Enhancing the scent of the spaces we spent so much time in—even while cleaning them—took off. “There is a beautiful fragrance story that extends to the home, elevating the consumer mood and overall experience,” says Alecsandra Hancas, executive director, client development, for beauty, footwear, and apparel at Circana. “We saw unprecedented growth in home scents, including candles, diffusers, room fresheners and all other fragrance ancillaries, which grew plus 30 per cent in 2021 throughout the pandemic as consumers spent more time at home.” She says this is now playing out through other product categories that carry that scent story in the home through laundry.

In an ironic twist of fate, Carina Chaz, founder of Los Angeles–based genderless fragrance brand DedCool, launched Dedtergent in March 2020, just as the world started to shut down. She had come up with the idea two or three years prior. “It was really something that I always envisioned would be a part of my ‘fragrance’ collection,” she says. “There is nothing worse to me than washing your clothes in something that then takes away from the essence of your signature scent.” She bounced the plan off a longtime beauty executive who told her it was a “terrible” idea. “She said, ‘No one will trust you to wash their clothes. I think you should stick to fragrance,’ ” Chaz recalls.

She trusted her gut and ignored the advice. “We make this joke internally: the laundry detergent is the product that nobody asked for but we made anyway.” It turned out to be one of the brand’s fastest-growing categories and is the only detergent sold at Sephora. The novelty of having clothes smell like a favourite fragrance is clearly appealing: earlier this year, DedCool collaborated with hair brand Ouai on a detergent using Ouai’s most popular scent, Melrose Place. The response was immediate. “We had three months of inventory, and we sold out in four days,” Chaz says. “The wait list was bigger than they’ve ever seen, and I believe it was the biggest launch they’ve ever had.” More recently, DedCool expanded into dryer sheets as a prelaunch for loyal customers. They sold out in a day.

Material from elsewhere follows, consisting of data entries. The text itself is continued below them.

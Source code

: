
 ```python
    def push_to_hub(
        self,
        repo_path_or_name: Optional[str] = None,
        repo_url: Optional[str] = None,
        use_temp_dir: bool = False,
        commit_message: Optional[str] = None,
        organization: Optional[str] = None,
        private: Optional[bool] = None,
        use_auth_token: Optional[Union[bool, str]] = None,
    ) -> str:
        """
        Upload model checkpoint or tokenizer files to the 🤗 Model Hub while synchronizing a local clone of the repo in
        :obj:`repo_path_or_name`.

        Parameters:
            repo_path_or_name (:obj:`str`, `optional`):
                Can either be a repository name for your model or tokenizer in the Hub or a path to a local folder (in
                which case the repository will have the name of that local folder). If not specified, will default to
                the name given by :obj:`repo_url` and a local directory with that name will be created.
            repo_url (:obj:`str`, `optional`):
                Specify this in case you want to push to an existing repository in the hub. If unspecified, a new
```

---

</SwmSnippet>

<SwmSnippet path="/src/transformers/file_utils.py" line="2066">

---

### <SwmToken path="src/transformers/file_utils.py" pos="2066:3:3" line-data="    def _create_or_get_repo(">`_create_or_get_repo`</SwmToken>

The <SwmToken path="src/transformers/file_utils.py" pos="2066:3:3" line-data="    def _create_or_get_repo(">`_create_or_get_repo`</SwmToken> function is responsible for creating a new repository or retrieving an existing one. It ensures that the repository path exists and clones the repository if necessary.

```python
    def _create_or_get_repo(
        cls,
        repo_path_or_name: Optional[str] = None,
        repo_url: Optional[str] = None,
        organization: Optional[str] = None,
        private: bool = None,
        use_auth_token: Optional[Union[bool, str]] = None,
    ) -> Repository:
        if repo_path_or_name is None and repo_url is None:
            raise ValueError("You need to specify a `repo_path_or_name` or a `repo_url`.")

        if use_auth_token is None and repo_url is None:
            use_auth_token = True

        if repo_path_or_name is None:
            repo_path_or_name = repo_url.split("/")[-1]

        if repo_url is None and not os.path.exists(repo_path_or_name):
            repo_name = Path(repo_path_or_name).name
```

Dr. Barbara Sturm, who has an eponymous skin-care line, came out with her own detergent in the spring, Sturm Home Laundry Detergent. “She was asked by her spas, ‘Could you develop something to wash our sheets and towels in so that when our customers lie on them, we’re using something that’s good for their skin,’ ” says Simon Tooley, president of Etiket, the Montreal-based beauty retailer and spa. Sturm’s is fragrance free and uses a low-sudsing formula to address skin inflammation with plant-based, gentle-on-skin ingredients such as panthenol and aloe vera.

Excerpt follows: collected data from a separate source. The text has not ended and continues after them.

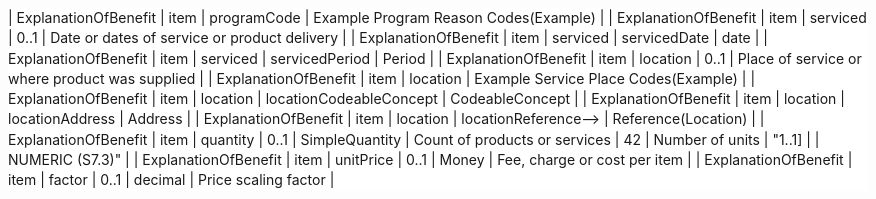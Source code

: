 | ExplanationOfBenefit                                                                    | item                                                                                                                           | programCode                                   | Example Program Reason Codes\(Example\)                                                                     |
| ExplanationOfBenefit                                                                    | item                                                                                                                           | serviced                                      | 0\.\.1                                                                                                       | Date or dates of service or product delivery                  |
| ExplanationOfBenefit                                                                    | item                                                                                                                           | serviced                                      | servicedDate                                                                                                 | date                                                          |
| ExplanationOfBenefit                                                                    | item                                                                                                                           | serviced                                      | servicedPeriod                                                                                               | Period                                                        |
| ExplanationOfBenefit                                                                    | item                                                                                                                           | location                                      | 0\.\.1                                                                                                       | Place of service or where product was supplied                |
| ExplanationOfBenefit                                                                    | item                                                                                                                           | location                                      | Example Service Place Codes\(Example\)                                                                      |
| ExplanationOfBenefit                                                                    | item                                                                                                                           | location                                      | locationCodeableConcept                                                                                      | CodeableConcept                                               |
| ExplanationOfBenefit                                                                    | item                                                                                                                           | location                                      | locationAddress                                                                                              | Address                                                       |
| ExplanationOfBenefit                                                                    | item                                                                                                                           | location                                      | locationReference\-\->                                                                                       | Reference\(Location\)                                         |
| ExplanationOfBenefit                                                                    | item                                                                                                                           | quantity                                      | 0\.\.1                                                                                                       | SimpleQuantity                                                | Count of products or services                         | 42                                                                                    | Number of units                                                                                                                                                            | "1\.\.1\]                                                                                            |
| NUMERIC \(S7\.3\)"                                                                      |
| ExplanationOfBenefit                                                                    | item                                                                                                                           | unitPrice                                     | 0\.\.1                                                                                                       | Money                                                         | Fee, charge or cost per item                          |
| ExplanationOfBenefit                                                                    | item                                                                                                                           | factor                                        | 0\.\.1                                                                                                       | decimal                                                       | Price scaling factor                                  |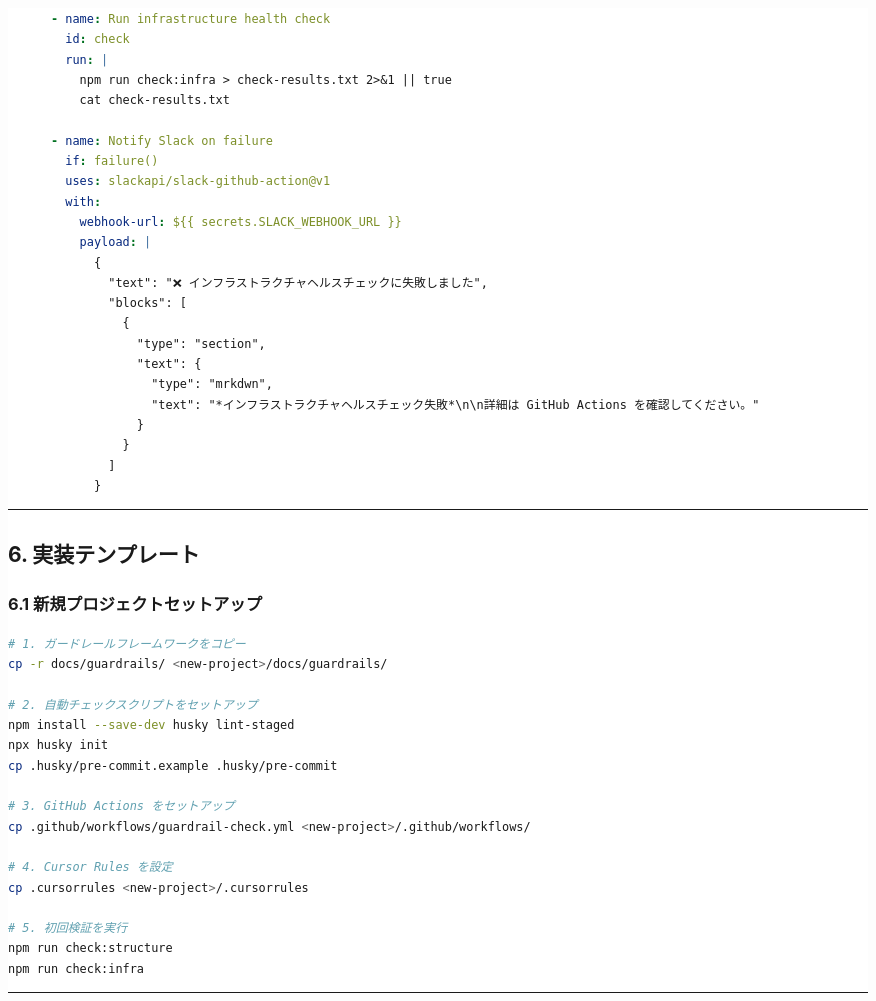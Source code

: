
 ```yaml
      - name: Run infrastructure health check
        id: check
        run: |
          npm run check:infra > check-results.txt 2>&1 || true
          cat check-results.txt
      
      - name: Notify Slack on failure
        if: failure()
        uses: slackapi/slack-github-action@v1
        with:
          webhook-url: ${{ secrets.SLACK_WEBHOOK_URL }}
          payload: |
            {
              "text": "❌ インフラストラクチャヘルスチェックに失敗しました",
              "blocks": [
                {
                  "type": "section",
                  "text": {
                    "type": "mrkdwn",
                    "text": "*インフラストラクチャヘルスチェック失敗*\n\n詳細は GitHub Actions を確認してください。"
                  }
                }
              ]
            }
```

---

## 6. 実装テンプレート

### 6.1 新規プロジェクトセットアップ

```bash
# 1. ガードレールフレームワークをコピー
cp -r docs/guardrails/ <new-project>/docs/guardrails/

# 2. 自動チェックスクリプトをセットアップ
npm install --save-dev husky lint-staged
npx husky init
cp .husky/pre-commit.example .husky/pre-commit

# 3. GitHub Actions をセットアップ
cp .github/workflows/guardrail-check.yml <new-project>/.github/workflows/

# 4. Cursor Rules を設定
cp .cursorrules <new-project>/.cursorrules

# 5. 初回検証を実行
npm run check:structure
npm run check:infra
```

---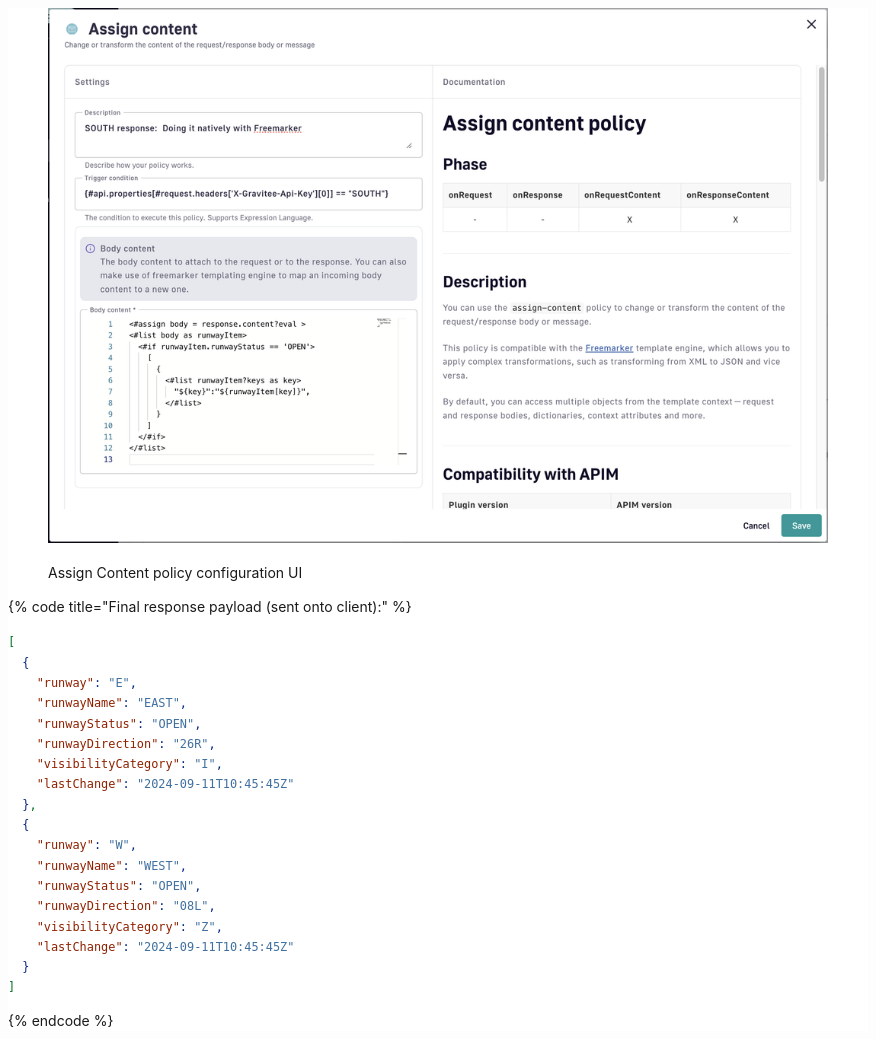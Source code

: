 <figure><img src="../../../.gitbook/assets/image (254).png" alt=""><figcaption><p>Assign Content policy configuration UI</p></figcaption></figure>

{% code title="Final response payload (sent onto client):" %}
```json
[
  {
    "runway": "E",
    "runwayName": "EAST",
    "runwayStatus": "OPEN",
    "runwayDirection": "26R",
    "visibilityCategory": "I",
    "lastChange": "2024-09-11T10:45:45Z"
  },
  {
    "runway": "W",
    "runwayName": "WEST",
    "runwayStatus": "OPEN",
    "runwayDirection": "08L",
    "visibilityCategory": "Z",
    "lastChange": "2024-09-11T10:45:45Z"
  }
]
```
{% endcode %}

While beauty brands continue to expand the notion of beautification, there’s a concerted effort to make “beauty laundry” products effective too. “It’s a hard category to be in. Not only do you want an emotional experience, you also have to have the clothes washing element,” says Chaz, who tweaked Dedtergent’s first version with stronger cleaning agents to make whites come out brighter. “At the end of the day, I’m a nose. But we work with innovative formulators to make this vision come to life.”

Ultimately, it’s an indulgence that can make a seemingly mundane task more pleasant—your clothes and bedding smell like amber and bergamot or Sicilian lemon rather than “blue sparkle.” Chaz says, “I personally hate doing my laundry. But every Sunday, when I go to the washing machine and I get hit in the face with the fragrance, it just makes the experience so much more enjoyable and fun.”